The North Coast Section (NCS) is a part of the California Interscholastic Federation, governing the eastern portion of the San Francisco Bay Area, up along the northern coast of the state of California, from Fremont in the south to Crescent City in the north. It also governs the private schools in the city of Oakland. Due to this split in regions, the section is split in two for some championships, including football.

==Governance==
The section is governed by a board of managers, whose voting members include representatives from member leagues, superintendents, school board associations and private schools. There are 155 full member schools, assigned to leagues or conferences according to NCS Alignment and Classification Bylaws developed by the schools. In addition, currently 20 schools have affiliated with the league to play as independents without the benefit of a league to guarantee opponents.

==Conference and League Structure==
Competition is broken down into a system of conferences and leagues which seek to organize schools first by size/competitiveness, and then by geographic proximity.

- North Coast Section
  - Bay Area Conference - 27 schools
    - Bay Counties League - 7 schools
    - Bay Counties League - West - 6 schools
    - Bay Counties League - East - 7 schools
    - Bay Counties League - Central - 7 schools
  - Bay Shore Conference - 33 schools
    - Mission Valley Athletic League - 8 schools
    - Tri-County Athletic League - 13 schools
    - West Alameda County Conference - 12 schools
  - Coastal Mountain Conference - 24 schools
    - North Central League I - 8 schools
    - North Central League II - 7 schools
    - North Central League III - 9 schools
    - Humboldt-Del Norte League - 12 schools
      - Big 5 – 5 schools
      - Little 7 - 7 schools
  - Redwood Empire Conference - 29 schools
    - Marin County Athletic League - 9 schools
    - North Bay League - 13 schools
    - Vine Valley Athletic League - 7 schools
  - Valley Conference - 30 schools
    - Bay Valley Athletic League - 7 schools
    - Diablo Athletic League - 13 schools
    - East Bay Athletic League - 11 schools
    - Non-League Affiliate Member Schools - 20 schools
      - Archbishop Hanna High School (Sonoma)
      - Averroes High School (Fremont)
      - Cornerstone Christian School (Antioch)
      - Cristo Rey De La Salle East Bay High School (Oakland)
      - Developing Virtue Secondary School (Ukiah)
      - El Sobrante Christian School (Richmond)
      - Emery Secondary School (Emeryville)
      - The Marin School (Mill Valley)
      - Napa Christian (Napa)
      - North Bay Christian Academy (Novato)
      - North Hills Christian (Vallejo)
      - Pacific Union College Prep (Angwin)
      - Patten Academy of Christian Education (Oakland)
      - Pleasant Hill Adventist Academy (Pleasant Hill)
      - The Quarry Lane School (Dublin)
      - Rio Lindo Adventist Academy (Healdsburg)
      - Stellar Prep (Oakland)
      - Summerfield Waldorf of Santa Rosa
      - Summit K2
      - Summit Tamalpais
    - Single-sport waiver schools
      - California School for the Deaf, Fremont (football)
      - Oakland Military Institute (football, provisional WACC member)
      - San Marin High School (Novato) (football, provisional NBL member)
      - Valley Christian School (Dublin) (football)

===Playoff Structure===
The section employs 5 different classes, 4A, 3A, 2A, A, and B. Depending on the sport, the "classes" may be represented by Divisions: I, II, III, IV, V, & VI, with DI being the largest schools, and DVI being the smallest.

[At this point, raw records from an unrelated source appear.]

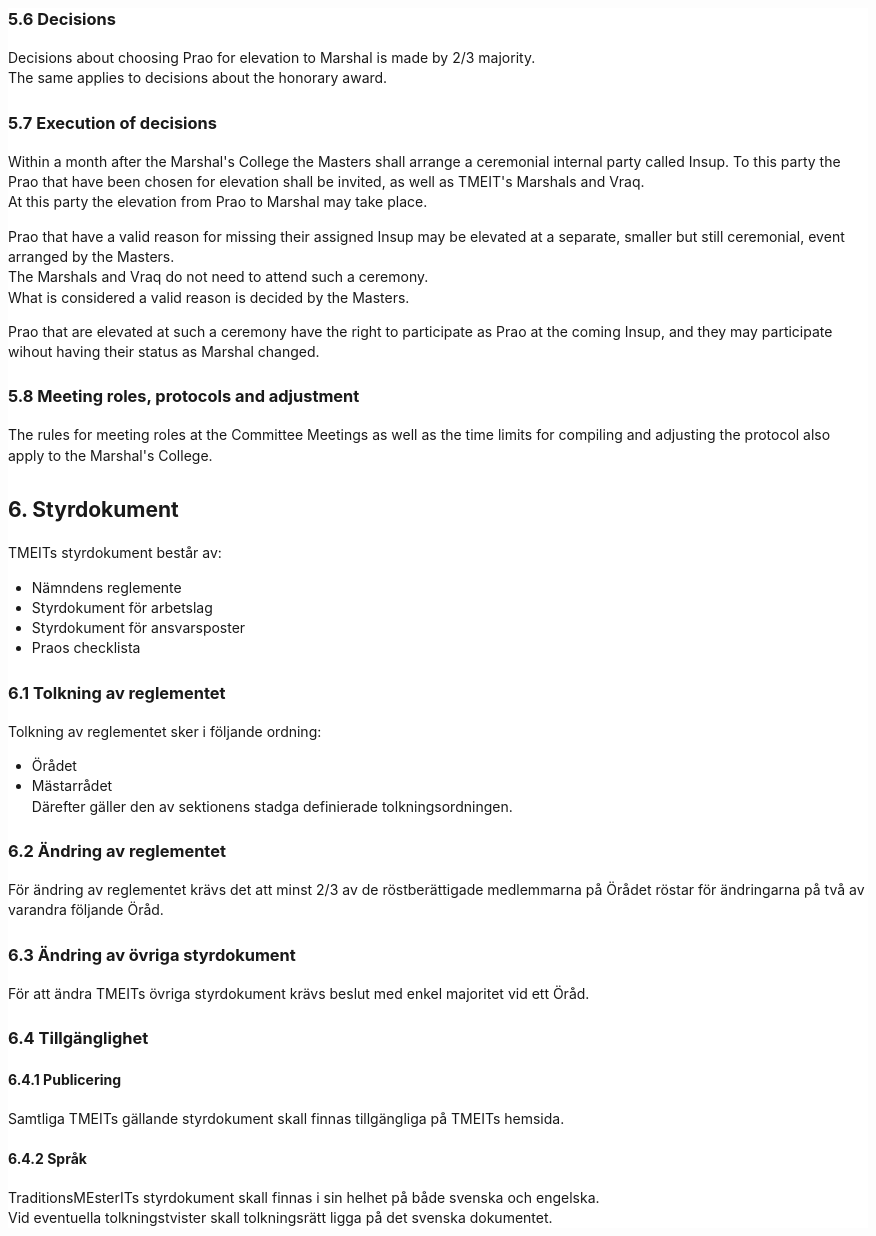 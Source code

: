 ### 5.6 Decisions
Decisions about choosing Prao for elevation to Marshal is made by 2/3 majority.  
The same applies to decisions about the honorary award.

### 5.7 Execution of decisions
Within a month after the Marshal's College the Masters shall arrange a ceremonial internal party called Insup. To this party the Prao that have been chosen for elevation shall be invited, as well as TMEIT's Marshals and Vraq.  
At this party the elevation from Prao to Marshal may take place.

Prao that have a valid reason for missing their assigned Insup may be elevated at a separate, smaller but still ceremonial, event arranged by the Masters.  
The Marshals and Vraq do not need to attend such a ceremony.  
What is considered a valid reason is decided by the Masters.

Prao that are elevated at such a ceremony have the right to participate as Prao at the coming Insup, and they may participate wihout having their status as Marshal changed.

### 5.8 Meeting roles, protocols and adjustment
The rules for meeting roles at the Committee Meetings as well as the time limits for compiling and adjusting the protocol also apply to the Marshal's College.

## 6. Styrdokument
TMEITs styrdokument består av:  
- Nämndens reglemente  
- Styrdokument för arbetslag  
- Styrdokument för ansvarsposter  
- Praos checklista

### 6.1 Tolkning av reglementet
Tolkning av reglementet sker i följande ordning:  
- Örådet  
- Mästarrådet  
Därefter gäller den av sektionens stadga definierade tolkningsordningen.

### 6.2 Ändring av reglementet
För ändring av reglementet krävs det att minst 2/3 av de röstberättigade medlemmarna på Örådet röstar för ändringarna på två av varandra följande Öråd.

### 6.3 Ändring av övriga styrdokument
För att ändra TMEITs övriga styrdokument krävs beslut med enkel majoritet vid ett Öråd.

### 6.4 Tillgänglighet
#### 6.4.1 Publicering
Samtliga TMEITs gällande styrdokument skall finnas tillgängliga på TMEITs hemsida.

#### 6.4.2 Språk
TraditionsMEsterITs styrdokument skall finnas i sin helhet på både svenska och engelska.  
Vid eventuella tolkningstvister skall tolkningsrätt ligga på det svenska dokumentet.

Some sports, including football, split the 3A and 2A sections into East Bay, for most of the Section's Bay Area schools, and Redwood Empire, for schools from Marin County north to the Oregon border. The section has championships in badminton, baseball, basketball, cross country, football, golf, lacrosse, soccer, softball, swimming and diving, tennis, track and field, volleyball, water polo, and wrestling.